Respond with exact copies of the lines running from the line that contains "resides in a" to the end of the material.
[[ Exercise materials open ]]
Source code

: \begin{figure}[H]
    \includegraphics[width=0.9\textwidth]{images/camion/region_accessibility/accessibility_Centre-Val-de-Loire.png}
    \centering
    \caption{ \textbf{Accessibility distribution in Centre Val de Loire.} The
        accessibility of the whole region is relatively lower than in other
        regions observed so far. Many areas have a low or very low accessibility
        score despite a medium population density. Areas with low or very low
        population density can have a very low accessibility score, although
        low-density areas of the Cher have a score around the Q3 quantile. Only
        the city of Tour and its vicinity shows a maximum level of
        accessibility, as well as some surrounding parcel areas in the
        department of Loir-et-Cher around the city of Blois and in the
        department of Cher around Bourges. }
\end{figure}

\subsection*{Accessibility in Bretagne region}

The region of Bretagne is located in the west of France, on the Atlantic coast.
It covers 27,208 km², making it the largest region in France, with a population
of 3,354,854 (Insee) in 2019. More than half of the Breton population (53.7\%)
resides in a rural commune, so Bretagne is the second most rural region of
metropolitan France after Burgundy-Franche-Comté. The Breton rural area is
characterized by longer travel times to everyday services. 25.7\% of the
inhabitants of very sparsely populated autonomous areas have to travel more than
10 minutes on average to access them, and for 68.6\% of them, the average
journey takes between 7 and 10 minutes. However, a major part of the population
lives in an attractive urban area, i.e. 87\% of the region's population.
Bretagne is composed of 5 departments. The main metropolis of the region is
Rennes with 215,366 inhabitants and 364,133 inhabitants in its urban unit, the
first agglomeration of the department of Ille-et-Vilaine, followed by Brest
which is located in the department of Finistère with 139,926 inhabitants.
[[ Exercise materials closed ]]
**Task answer**
resides in a rural commune, so Bretagne is the second most rural region of
metropolitan France after Burgundy-Franche-Comté. The Breton rural area is
characterized by longer travel times to everyday services. 25.7\% of the
inhabitants of very sparsely populated autonomous areas have to travel more than
10 minutes on average to access them, and for 68.6\% of them, the average
journey takes between 7 and 10 minutes. However, a major part of the population
lives in an attractive urban area, i.e. 87\% of the region's population.
Bretagne is composed of 5 departments. The main metropolis of the region is
Rennes with 215,366 inhabitants and 364,133 inhabitants in its urban unit, the
first agglomeration of the department of Ille-et-Vilaine, followed by Brest
which is located in the department of Finistère with 139,926 inhabitants.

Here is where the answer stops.